*** SUPPLIED DATA ***

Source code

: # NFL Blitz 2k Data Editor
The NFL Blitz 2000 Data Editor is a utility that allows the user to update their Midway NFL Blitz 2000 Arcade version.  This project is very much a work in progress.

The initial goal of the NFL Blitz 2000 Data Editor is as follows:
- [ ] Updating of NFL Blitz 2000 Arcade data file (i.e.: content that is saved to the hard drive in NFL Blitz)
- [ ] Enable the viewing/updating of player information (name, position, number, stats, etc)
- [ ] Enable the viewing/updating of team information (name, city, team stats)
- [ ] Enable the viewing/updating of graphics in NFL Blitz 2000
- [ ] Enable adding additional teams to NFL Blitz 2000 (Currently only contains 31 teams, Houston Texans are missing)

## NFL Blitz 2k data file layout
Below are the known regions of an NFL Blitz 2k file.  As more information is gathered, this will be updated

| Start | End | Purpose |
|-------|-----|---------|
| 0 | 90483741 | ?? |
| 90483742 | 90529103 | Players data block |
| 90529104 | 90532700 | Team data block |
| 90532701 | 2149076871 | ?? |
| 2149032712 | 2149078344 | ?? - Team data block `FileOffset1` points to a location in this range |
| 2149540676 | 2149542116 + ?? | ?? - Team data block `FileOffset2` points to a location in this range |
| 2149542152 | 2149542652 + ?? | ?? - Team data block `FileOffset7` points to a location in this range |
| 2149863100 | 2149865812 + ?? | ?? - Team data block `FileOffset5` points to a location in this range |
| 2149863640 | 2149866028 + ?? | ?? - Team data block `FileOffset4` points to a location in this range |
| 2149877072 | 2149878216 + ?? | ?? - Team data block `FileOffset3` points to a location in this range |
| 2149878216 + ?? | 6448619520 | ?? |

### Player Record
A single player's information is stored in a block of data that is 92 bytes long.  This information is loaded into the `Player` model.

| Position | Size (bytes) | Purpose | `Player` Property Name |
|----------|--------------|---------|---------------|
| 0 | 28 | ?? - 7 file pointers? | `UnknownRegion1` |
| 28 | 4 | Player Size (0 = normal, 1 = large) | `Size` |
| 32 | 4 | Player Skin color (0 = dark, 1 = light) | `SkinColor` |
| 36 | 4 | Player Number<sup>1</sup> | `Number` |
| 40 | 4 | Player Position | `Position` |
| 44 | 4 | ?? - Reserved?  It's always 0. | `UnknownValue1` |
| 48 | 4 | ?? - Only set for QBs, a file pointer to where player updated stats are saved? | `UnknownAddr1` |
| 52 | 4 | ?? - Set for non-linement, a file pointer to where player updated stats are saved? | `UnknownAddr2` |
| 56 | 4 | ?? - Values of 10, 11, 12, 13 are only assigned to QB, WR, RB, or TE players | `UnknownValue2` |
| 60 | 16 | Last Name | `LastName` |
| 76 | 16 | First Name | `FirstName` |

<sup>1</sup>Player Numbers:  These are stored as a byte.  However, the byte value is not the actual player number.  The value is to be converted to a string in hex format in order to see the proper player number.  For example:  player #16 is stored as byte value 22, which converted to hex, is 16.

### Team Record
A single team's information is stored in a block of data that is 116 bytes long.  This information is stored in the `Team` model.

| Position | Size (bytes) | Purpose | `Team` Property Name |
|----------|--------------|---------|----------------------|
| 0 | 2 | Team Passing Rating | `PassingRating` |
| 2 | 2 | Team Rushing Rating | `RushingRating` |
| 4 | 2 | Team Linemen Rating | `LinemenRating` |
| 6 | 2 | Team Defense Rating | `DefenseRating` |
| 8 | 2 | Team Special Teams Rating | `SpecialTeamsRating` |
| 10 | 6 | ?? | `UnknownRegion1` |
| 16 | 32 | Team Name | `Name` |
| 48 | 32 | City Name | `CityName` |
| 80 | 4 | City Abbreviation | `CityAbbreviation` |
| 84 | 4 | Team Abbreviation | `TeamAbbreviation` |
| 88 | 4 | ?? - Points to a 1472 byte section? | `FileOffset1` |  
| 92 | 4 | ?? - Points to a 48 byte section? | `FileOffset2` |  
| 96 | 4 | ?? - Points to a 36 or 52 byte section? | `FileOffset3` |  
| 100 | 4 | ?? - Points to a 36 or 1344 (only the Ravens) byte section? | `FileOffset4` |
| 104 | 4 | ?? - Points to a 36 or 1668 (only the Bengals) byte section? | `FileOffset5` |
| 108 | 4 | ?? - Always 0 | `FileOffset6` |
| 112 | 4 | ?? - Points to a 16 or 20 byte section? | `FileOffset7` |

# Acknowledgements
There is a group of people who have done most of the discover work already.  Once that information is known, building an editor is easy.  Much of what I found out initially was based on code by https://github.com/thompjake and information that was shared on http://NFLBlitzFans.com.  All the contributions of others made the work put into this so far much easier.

*** End of SUPPLIED DATA ***
*** SUPPLIED DATA ***

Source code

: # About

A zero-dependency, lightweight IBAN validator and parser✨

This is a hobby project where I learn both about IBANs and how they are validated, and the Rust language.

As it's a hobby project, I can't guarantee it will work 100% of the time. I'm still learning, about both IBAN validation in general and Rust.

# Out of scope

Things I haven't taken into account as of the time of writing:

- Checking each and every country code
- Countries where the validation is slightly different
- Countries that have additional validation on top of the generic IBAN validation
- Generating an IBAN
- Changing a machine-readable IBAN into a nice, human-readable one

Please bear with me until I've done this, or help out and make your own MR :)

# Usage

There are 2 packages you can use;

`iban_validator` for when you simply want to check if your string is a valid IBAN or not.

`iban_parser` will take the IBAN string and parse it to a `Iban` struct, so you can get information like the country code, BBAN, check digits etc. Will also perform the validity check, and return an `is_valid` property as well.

*** End of SUPPLIED DATA ***

> [HOW TO COMPLETE THIS TASK] From the data above, return every line from the line that has "hex, is 16." up to and including the line that has "### Team Record", exactly.

> [RESULT OF THIS EXERCISE]
<sup>1</sup>Player Numbers:  These are stored as a byte.  However, the byte value is not the actual player number.  The value is to be converted to a string in hex format in order to see the proper player number.  For example:  player #16 is stored as byte value 22, which converted to hex, is 16.

### Team Record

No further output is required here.